§ **Supplied information**:
┏━━

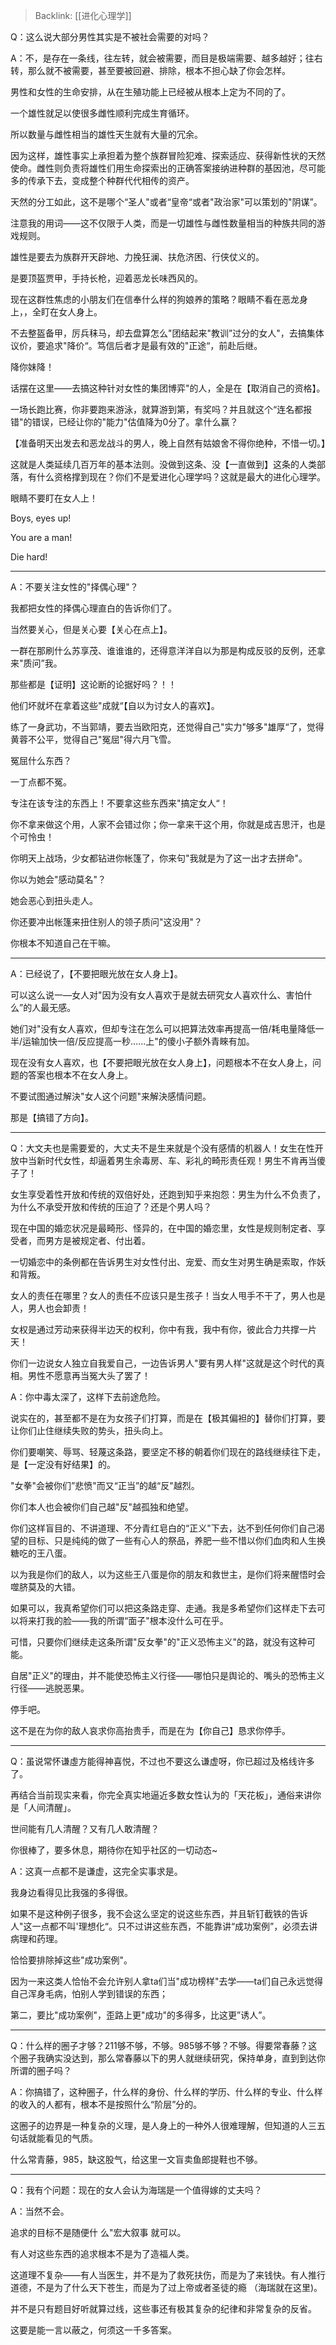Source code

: > Backlink: [[进化心理学]]

Q：这么说大部分男性其实是不被社会需要的对吗？

A：不，是存在一条线，往左转，就会被需要，而目是极端需要、越多越好；往右转，那么就不被需要，甚至要被回避、排除，根本不担心缺了你会怎样。

男性和女性的生命安排，从在生殖功能上已经被从根本上定为不同的了。

一个雄性就足以使很多雌性顺利完成生育循环。

所以数量与雌性相当的雄性天生就有大量的冗余。

因为这样，雄性事实上承担着为整个族群冒险犯难、探索适应、获得新性状的天然使命。雌性则负责将雄性们用生命探索出的正确答案接纳进种群的基因池，尽可能多的传承下去，变成整个种群代代相传的资产。

天然的分工如此，这不是哪个“圣人"或者“皇帝“或者"政治家"可以策划的"阴谋”。

注意我的用词——这不仅限于人类，而是一切雄性与雌性数量相当的种族共同的游戏规则。

雄性是要去为族群开天辟地、力挽狂澜、扶危济困、行侠仗义的。

是要顶盔贾甲，手持长枪，迎着恶龙长味西风的。

现在这群性焦虑的小朋友们在信奉什么样的狗娘养的策略？眼睛不看在恶龙身上，，全盯在女人身上。

不去整盔备甲，厉兵秣马，却去盘算怎么"团结起来"教训”过分的女人"，去搞集体议价，要追求"降价“。笃信后者才是最有效的"正途“，前赴后继。

降你妹降！

话摆在这里——去搞这种针对女性的集团博弈"的人，全是在【取消自己的资格】。

一场长跑比赛，你非要跑来游泳，就算游到第，有奖吗？并且就这个“连名都报错"的错误，已经让你的"能力"估值降为0分了。拿什么赢？

【准备明天出发去和恶龙战斗的男人，晚上自然有姑娘舍不得你绝种，不惜一切。】

这就是人类延续几百万年的基本法则。没做到这条、没【一直做到】这条的人类部落，有什么资格撑到现在？你们不是爱进化心理学吗？这就是最大的进化心理学。

眼睛不要盯在女人上！

Boys, eyes up!

You are a man!

Die hard!

---

A：不要关注女性的"择偶心理"？

我都把女性的择偶心理直白的告诉你们了。

当然要关心，但是关心要【关心在点上】。

一群在那刷什么苏享茂、谁谁谁的，还得意洋洋自以为那是构成反驳的反例，还拿来"质问”我。

那些都是【证明】这论断的论据好吗？！！

他们坏就坏在拿着这些"成就“【自以为讨女人的喜欢】。

练了一身武功，不当郭靖，要去当欧阳克，还觉得自己"实力"够多"雄厚“了，觉得黄蓉不公平，觉得自己"冤屈"得六月飞雪。

冤屈什么东西？

一丁点都不冤。

专注在该专注的东西上！不要拿这些东西来"搞定女人“！

你不拿来做这个用，人家不会错过你；你一拿来干这个用，你就是成吉思汗，也是个可怜虫！

你明天上战场，少女都钻进你帐篷了，你来句"我就是为了这一出才去拼命"。

你以为她会"感动莫名"？

她会恶心到扭头走人。

你还要冲出帐篷来扭住别人的领子质问"这没用"？

你根本不知道自己在干嘛。

---

A：已经说了，【不要把眼光放在女人身上】。

可以这么说一—女人对"因为没有女人喜欢于是就去研究女人喜欢什么、害怕什么”的人最无感。

她们对"没有女人喜欢，但却专注在怎么可以把算法效率再提高一倍/耗电量降低一半/运输加快一倍/反应提高一秒......上"的傻小子额外青睞有加。

现在没有女人喜欢，也【不要把眼光放在女人身上】，问题根本不在女人身上，问题的答案也根本不在女人身上。

不要试图通过解決"女人这个问题"来解決感情问题。

那是【搞错了方向】。

---

Q：大文夫也是需要爱的，大丈夫不是生来就是个没有感情的机器人！女生在性开放中当新时代女性，却逼着男生余毒房、车、彩礼的畸形责任观！男生不肯再当傻子了！

女生享受着性开放和传统的双倍好处，还跑到知乎来抱怨：男生为什么不负责了，为什么不承受开放和传统的压迫了？还是个男人吗？

现在中国的婚恋状况是最畸形、怪异的，在中国的婚恋里，女性是规则制定者、享受者，而男方是被规定者、付出着。

一切婚恋中的条例都在告诉男生对女性付出、宠爱、而女生对男生确是索取，作妖和背叛。

女人的责任在哪里？女人的责任不应该只是生孩子！当女人甩手不干了，男人也是人，男人也会卸责！

女权是通过芳动来获得半边天的权利，你中有我，我中有你，彼此合力共撑一片天！

你们一边说女人独立自我爱自己，一边告诉男人"要有男人样"这就是这个时代的真相。男性不愿意再当冤大头了罢了！

A：你中毒太深了，这样下去前途危险。

说实在的，甚至都不是在为女孩子们打算，而是在【极其偏袒的】替你们打算，要让你们止住继续失败的势头，扭头向上。

你们要嘲笑、辱骂、轻蔑这条路，要坚定不移的朝着你们现在的路线继续往下走，是【一定没有好结果】的。

"女拳"会被你们”悲愤"而又“正当”的越“反"越烈。

你们本人也会被你们自己越"反"越孤独和绝望。

你们这样盲目的、不讲道理、不分青红皂白的“正义"下去，达不到任何你们自己渴望的目标、只是纯纯的做了一些有心人的祭品，养肥一些不惜以你们血肉和人生换糖吃的王八蛋。

以为我是你们的敌人，以为这些王八蛋是你的朋友和救世主，是你们将来醒悟时会噬脐莫及的大错。

如果可以，我真希望你们可以把这条路走穿、走通。我是多希望你们这样走下去可以将来打我的脸——我的所谓“面子"根本没什么可在乎。

可惜，只要你们继续走这条所谓"反女拳"的"正义恐怖主义"的路，就没有这种可能。

自居"正义"的理由，并不能使恐怖主义行径——哪怕只是舆论的、嘴头的恐怖主义行径——逃脱恶果。

停手吧。

这不是在为你的敌人哀求你高抬贵手，而是在为【你自己】恳求你停手。

---

Q：虽说常怀谦虛方能得神喜悦，不过也不要这么谦虚呀，你已超过及格线许多了。

再结合当前现实来看，你完全真实地逼近多数女性认为的「天花板」，通俗来讲你是「人间清醒」。

世间能有几人清醒？又有几人敢清醒？

你很棒了，要多休息，期待你在知乎社区的一切动态~

A：这真一点都不是谦虚，这完全实事求是。

我身边看得见比我强的多得很。

如果不是这种例子很多，我不会这么坚定的说这些东西，并且斩钉截铁的告诉人"这一点都不叫'理想化“。只不过讲这些东西，不能靠讲“成功案例”，必须去讲病理和药理。

恰恰要排除掉这些"成功案例"。

因为一来这类人恰怡不会允许别人拿ta们当"成功榜样"去学——ta们自己永远觉得自己浑身毛病，怕别人学到错误的东西；

第二，要比"成功案例"，歪路上更"成功"的多得多，比这更”诱人”。

---

Q：什么样的圈子才够？211够不够，不够。985够不够？不够。得要常春藤？这个圈子我确实没达到，那么常春藤以下的男人就继续研究，保持单身，直到到达你所谓的圈子吗？

A：你搞错了，这种圈子，什么样的身份、什么样的学历、什么样的专业、什么样的收入的人都有，根本不是按照什么“阶层”分的。

这圈子的边界是一种复杂的义理，是人身上的一种外人很难理解，但知道的人三五句话就能看见的气质。

什么常青藤，985，缺这股气，给这里一文盲卖鱼郎提鞋也不够。

---

Q：我有个问题：现在的女人会认为海瑞是一个值得嫁的丈夫吗？

A：当然不会。

追求的目标不是随便什 么"宏大叙事 就可以。

有人对这些东西的追求根本不是为了造福人类。

这道理不复杂——有人当医生，并不是为了救死扶伤，而是为了来钱快。有人推行道德，不是为了什么天下苍生，而是为了过上帝或者圣徒的瘾 （海瑞就在这里)。

并不是只有题目好听就算过线，这些事还有极其复杂的纪律和非常复杂的反省。

这要是能一言以蔽之，何须这一千多答案。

┗━━

§ **Problem to solve**: All that is wanted is a faithful reproduction of the line above with "你们这样盲目的、不讲道理、不", the line with "A：你搞错了，这种圈子，什么", and every line in between.

§ **Completed exercise**:
你们这样盲目的、不讲道理、不分青红皂白的“正义"下去，达不到任何你们自己渴望的目标、只是纯纯的做了一些有心人的祭品，养肥一些不惜以你们血肉和人生换糖吃的王八蛋。

以为我是你们的敌人，以为这些王八蛋是你的朋友和救世主，是你们将来醒悟时会噬脐莫及的大错。

如果可以，我真希望你们可以把这条路走穿、走通。我是多希望你们这样走下去可以将来打我的脸——我的所谓“面子"根本没什么可在乎。

可惜，只要你们继续走这条所谓"反女拳"的"正义恐怖主义"的路，就没有这种可能。

自居"正义"的理由，并不能使恐怖主义行径——哪怕只是舆论的、嘴头的恐怖主义行径——逃脱恶果。

停手吧。

这不是在为你的敌人哀求你高抬贵手，而是在为【你自己】恳求你停手。

---

Q：虽说常怀谦虛方能得神喜悦，不过也不要这么谦虚呀，你已超过及格线许多了。

再结合当前现实来看，你完全真实地逼近多数女性认为的「天花板」，通俗来讲你是「人间清醒」。

世间能有几人清醒？又有几人敢清醒？

你很棒了，要多休息，期待你在知乎社区的一切动态~

A：这真一点都不是谦虚，这完全实事求是。

我身边看得见比我强的多得很。

如果不是这种例子很多，我不会这么坚定的说这些东西，并且斩钉截铁的告诉人"这一点都不叫'理想化“。只不过讲这些东西，不能靠讲“成功案例”，必须去讲病理和药理。

恰恰要排除掉这些"成功案例"。

因为一来这类人恰怡不会允许别人拿ta们当"成功榜样"去学——ta们自己永远觉得自己浑身毛病，怕别人学到错误的东西；

第二，要比"成功案例"，歪路上更"成功"的多得多，比这更”诱人”。

---

Q：什么样的圈子才够？211够不够，不够。985够不够？不够。得要常春藤？这个圈子我确实没达到，那么常春藤以下的男人就继续研究，保持单身，直到到达你所谓的圈子吗？

A：你搞错了，这种圈子，什么样的身份、什么样的学历、什么样的专业、什么样的收入的人都有，根本不是按照什么“阶层”分的。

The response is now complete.